### Work task
Carry over every entry exactly as written, though not the pictures it contains.

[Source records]

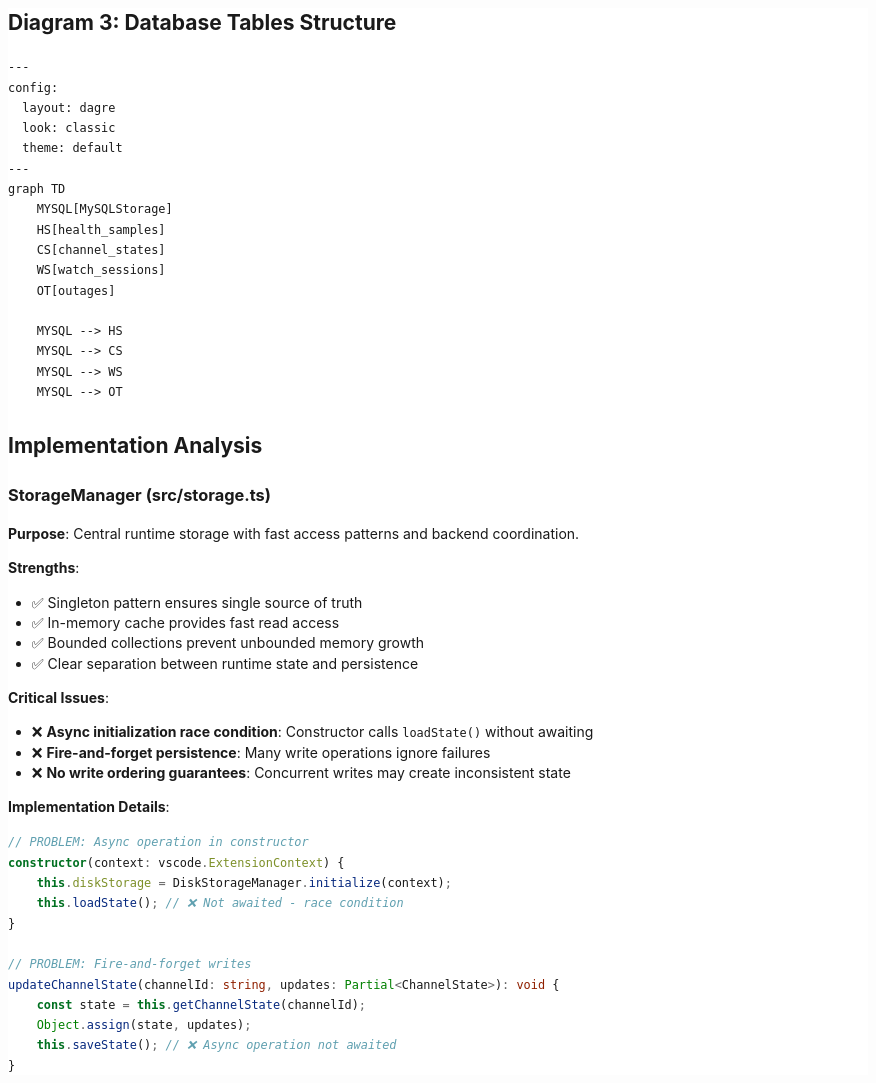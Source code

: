 ## Diagram 3: Database Tables Structure

```mermaid
---
config:
  layout: dagre
  look: classic
  theme: default
---
graph TD
    MYSQL[MySQLStorage]
    HS[health_samples]
    CS[channel_states]
    WS[watch_sessions]
    OT[outages]
    
    MYSQL --> HS
    MYSQL --> CS
    MYSQL --> WS
    MYSQL --> OT
```

## Implementation Analysis

### StorageManager (src/storage.ts)

**Purpose**: Central runtime storage with fast access patterns and backend coordination.

**Strengths**:
- ✅ Singleton pattern ensures single source of truth
- ✅ In-memory cache provides fast read access
- ✅ Bounded collections prevent unbounded memory growth
- ✅ Clear separation between runtime state and persistence

**Critical Issues**:
- ❌ **Async initialization race condition**: Constructor calls `loadState()` without awaiting
- ❌ **Fire-and-forget persistence**: Many write operations ignore failures
- ❌ **No write ordering guarantees**: Concurrent writes may create inconsistent state

**Implementation Details**:
```typescript
// PROBLEM: Async operation in constructor
constructor(context: vscode.ExtensionContext) {
    this.diskStorage = DiskStorageManager.initialize(context);
    this.loadState(); // ❌ Not awaited - race condition
}

// PROBLEM: Fire-and-forget writes
updateChannelState(channelId: string, updates: Partial<ChannelState>): void {
    const state = this.getChannelState(channelId);
    Object.assign(state, updates);
    this.saveState(); // ❌ Async operation not awaited
}
```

### Output of the task
Source code

: ## Diagram 3: Database Tables Structure

```mermaid
---
config:
  layout: dagre
  look: classic
  theme: default
---
graph TD
    MYSQL[MySQLStorage]
    HS[health_samples]
    CS[channel_states]
    WS[watch_sessions]
    OT[outages]
    
    MYSQL --> HS
    MYSQL --> CS
    MYSQL --> WS
    MYSQL --> OT
```

## Implementation Analysis

### StorageManager (src/storage.ts)

**Purpose**: Central runtime storage with fast access patterns and backend coordination.

**Strengths**:
- ✅ Singleton pattern ensures single source of truth
- ✅ In-memory cache provides fast read access
- ✅ Bounded collections prevent unbounded memory growth
- ✅ Clear separation between runtime state and persistence

**Critical Issues**:
- ❌ **Async initialization race condition**: Constructor calls `loadState()` without awaiting
- ❌ **Fire-and-forget persistence**: Many write operations ignore failures
- ❌ **No write ordering guarantees**: Concurrent writes may create inconsistent state

**Implementation Details**:
```typescript
// PROBLEM: Async operation in constructor
constructor(context: vscode.ExtensionContext) {
    this.diskStorage = DiskStorageManager.initialize(context);
    this.loadState(); // ❌ Not awaited - race condition
}

// PROBLEM: Fire-and-forget writes
updateChannelState(channelId: string, updates: Partial<ChannelState>): void {
    const state = this.getChannelState(channelId);
    Object.assign(state, updates);
    this.saveState(); // ❌ Async operation not awaited
}
```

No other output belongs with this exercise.